When I was in my first year of formation as a Jesuit in Grand Coteau, LA, I sat outside one day to draw a vine covered grotto next to the parish church. Five boys were running around after the morning mass, and one of them stopped to ask what I was doing. I showed them the beginning of my drawing, and one immediately asked, “can we be in it too?” I laughed and agreed, but warned them that they would have to stay still while I drew them “so the drawing wouldn’t turn out blurry.”
Taking this admonition seriously, they quickly scrambled up the grotto to take their place in the composition. One boy knelt in front of the Our Lady of Fatima statue, mirroring a statue in the similar position across from him. They stayed absolutely still while I included them in the sketch. Once I was finished, they ran over to see the final product. Even in the simplistic sketch, they delighted in pointing out which one was them. They recognized and relished their own image in my work.
Those boys’ fascination with the world reminded me of the child Jesus I know from prayer. Whenever I imagine Jesus as a kid, he is eating something sweet: an ice cream cone, a fruit roll up, or a piece of cake. Something about becoming incarnate means that he can experience these things with a child-like freshness, as though all things are new to him.
As Jesus grew, I imagine that he retained this childlike enjoyment of life, in his connection with children and in his jokes with his friends, maybe even wearing a silly disguise at times.
During Advent, I often wonder about what it means that God took on this child-like attitude. It is as though in the drama of our human lives, God chose to be cast in a marginal role.

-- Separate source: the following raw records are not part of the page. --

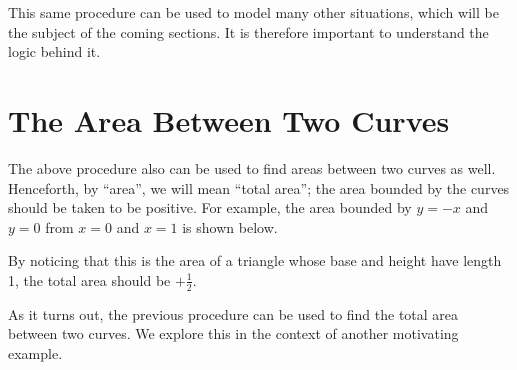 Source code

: \documentclass{ximera}
\begin{document}
This same procedure can be used to model many other situations, which will be the subject of the coming sections.  It is therefore important to understand the logic behind it.




\section{The Area Between Two Curves}

The above procedure also can be used to find areas between two curves as well.  Henceforth, by ``area'', we will mean ``total area''; the area bounded by the curves should be taken to be positive.  For example, the area bounded by $y=-x$ and $y=0$ from $x=0$ and $x=1$ is shown below.  

\begin{image}
\end{image}

By noticing that this is the area of a triangle whose base and height have length 1, the total area should be $+\frac{1}{2}$.

As it turns out, the previous procedure can be used to find the total area between two curves.  We explore this in the context of another motivating example.
\end{document}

My drawings have helped me to explore what the childlike qualities of Jesus reveal about God.
By becoming incarnate as a child, Jesus expresses God’s delight in the world. In the composition of our human lives, God relishes the opportunity to be included, even in our quick sketches and simple compositions.
During this Advent season, where might there be room to include Jesus in the composition of your life? How can you delight alongside the child Jesus in the sweetness of this world?